Rising input and packaging costs eroded profit margin. In addition to the lower contribution from Thailand’s operation, F&N also experienced rising input costs especially in milk-based commodity and packaging material costs compounded by the continuing uptrend in oil price. We expect that the prices of milk-based commodities and packaging material costs will continue to rise. For instance, skimmed milk powder has increased by +17.6%ytd to USD$2,000 per metric tonne. Meanwhile, advertising and promotional expenses is estimated to be higher in FY18 to spur consumer spending during Ramadhan and Hari Raya season in Malaysia.

Impact to earnings forecasts. We revised our earnings forecasts for 2018 and 2019 downward by -9.1% and - 7.1% respectively due to: (i) slower-than-expected recovery of the Malaysian operation; and (ii) lower-than-expected contribution to operating profit from Thailand’s operation.

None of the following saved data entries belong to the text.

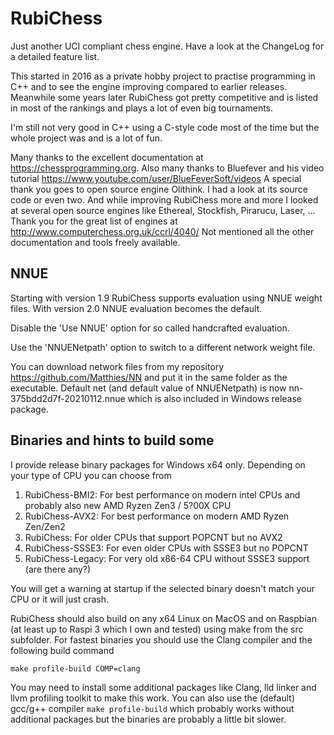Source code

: # RubiChess
Just another UCI compliant chess engine. Have a look at the ChangeLog for a detailed feature list.

This started in 2016 as a private hobby project to practise programming in C++ and to see the engine improving compared
to earlier releases. Meanwhile some years later RubiChess got pretty competitive and is listed in most of the rankings and plays
a lot of even big tournaments.

I'm still not very good in C++ using a C-style code most of the time but the whole project was and is a lot of fun.

Many thanks to the excellent documentation at https://chessprogramming.org.
Also many thanks to Bluefever and his video tutorial https://www.youtube.com/user/BlueFeverSoft/videos
A special thank you goes to open source engine Olithink. I had a look at its source code or even two.
And while improving RubiChess more and more I looked at several open source engines like
Ethereal, Stockfish, Pirarucu, Laser, ...
Thank you for the great list of engines at http://www.computerchess.org.uk/ccrl/4040/
Not mentioned all the other documentation and tools freely available.
## NNUE
Starting with version 1.9 RubiChess supports evaluation using NNUE weight files. With version 2.0 NNUE evaluation becomes the default.

Disable the 'Use NNUE' option for so called handcrafted evaluation.

Use the 'NNUENetpath' option to switch to a different network weight file.

You can download network files from my repository https://github.com/Matthies/NN and put it in the same folder as the executable.
Default net (and default value of NNUENetpath) is now nn-375bdd2d7f-20210112.nnue which is also included in Windows release package.

## Binaries and hints to build some
I provide release binary packages for Windows x64 only. Depending on your type of CPU you can choose from
1. RubiChess-BMI2: For best performance on modern intel CPUs and probably also new AMD Ryzen Zen3 / 5?00X CPU
1. RubiChess-AVX2: For best performance on modern AMD Ryzen Zen/Zen2
1. RubiChess: For older CPUs that support POPCNT but no AVX2
1. RubiChess-SSSE3: For even older CPUs with SSSE3 but no POPCNT
1. RubiChess-Legacy: For very old x86-64 CPU without SSSE3 support (are there any?)

You will get a warning at startup if the selected binary doesn't match your CPU or it will just crash.

RubiChess should also build on any x64 Linux on MacOS and on Raspbian (at least up to Raspi 3 which I own and tested) using make from the src subfolder.
For fastest binaries you should use the Clang compiler and the following build command

```make profile-build COMP=clang```

You may need to install some additional packages like Clang, lld linker and llvm profiling toolkit to make this work.
You can also use the (default) gcc/g++ compiler ```make profile-build``` which probably works without additional packages but the binaries are probably a little bit slower.

    
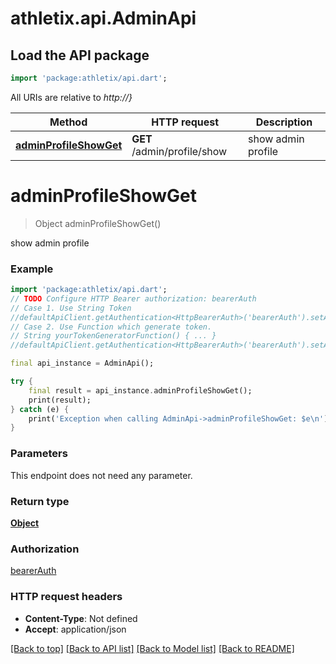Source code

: # athletix.api.AdminApi

## Load the API package
```dart
import 'package:athletix/api.dart';
```

All URIs are relative to *http://}*

Method | HTTP request | Description
------------- | ------------- | -------------
[**adminProfileShowGet**](AdminApi.md#adminprofileshowget) | **GET** /admin/profile/show | show admin profile


# **adminProfileShowGet**
> Object adminProfileShowGet()

show admin profile

### Example
```dart
import 'package:athletix/api.dart';
// TODO Configure HTTP Bearer authorization: bearerAuth
// Case 1. Use String Token
//defaultApiClient.getAuthentication<HttpBearerAuth>('bearerAuth').setAccessToken('YOUR_ACCESS_TOKEN');
// Case 2. Use Function which generate token.
// String yourTokenGeneratorFunction() { ... }
//defaultApiClient.getAuthentication<HttpBearerAuth>('bearerAuth').setAccessToken(yourTokenGeneratorFunction);

final api_instance = AdminApi();

try {
    final result = api_instance.adminProfileShowGet();
    print(result);
} catch (e) {
    print('Exception when calling AdminApi->adminProfileShowGet: $e\n');
}
```

### Parameters
This endpoint does not need any parameter.

### Return type

[**Object**](Object.md)

### Authorization

[bearerAuth](../README.md#bearerAuth)

### HTTP request headers

 - **Content-Type**: Not defined
 - **Accept**: application/json

[[Back to top]](#) [[Back to API list]](../README.md#documentation-for-api-endpoints) [[Back to Model list]](../README.md#documentation-for-models) [[Back to README]](../README.md)

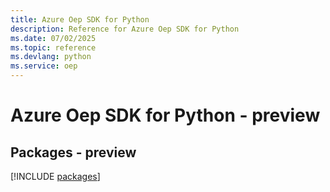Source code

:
 ```yaml
---
title: Azure Oep SDK for Python
description: Reference for Azure Oep SDK for Python
ms.date: 07/02/2025
ms.topic: reference
ms.devlang: python
ms.service: oep
---
```

# Azure Oep SDK for Python - preview
## Packages - preview
[!INCLUDE [packages](oep-index.md)]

Downgrade to SELL. F&N’s share price has rallied approximately +30.9%ytd. We believe that this was mainly attributable to optimistic investors’ sentiment on consumer staples companies at the time of uncertainties. Due to the recent price rally, current PER is now at 44.4x while dividend yield has dropped to about 2.1%. At the current trading price, the stock is overvalued in comparison to the industry average PER and two-year historical PER of 30.8x and 26.7x respectively. In addition, we believe that forward earnings growth to taper down mainly due to higher operational costs. All factors considered, we are downgrading our recommendation to SELL (previously NEUTRAL) with a lower target price of RM28.29 per share. Our valuation is based on FY19F EPS of 132.8sen pegging it to a target PER of 21.3x which is -1.0SD below the two-year historical average.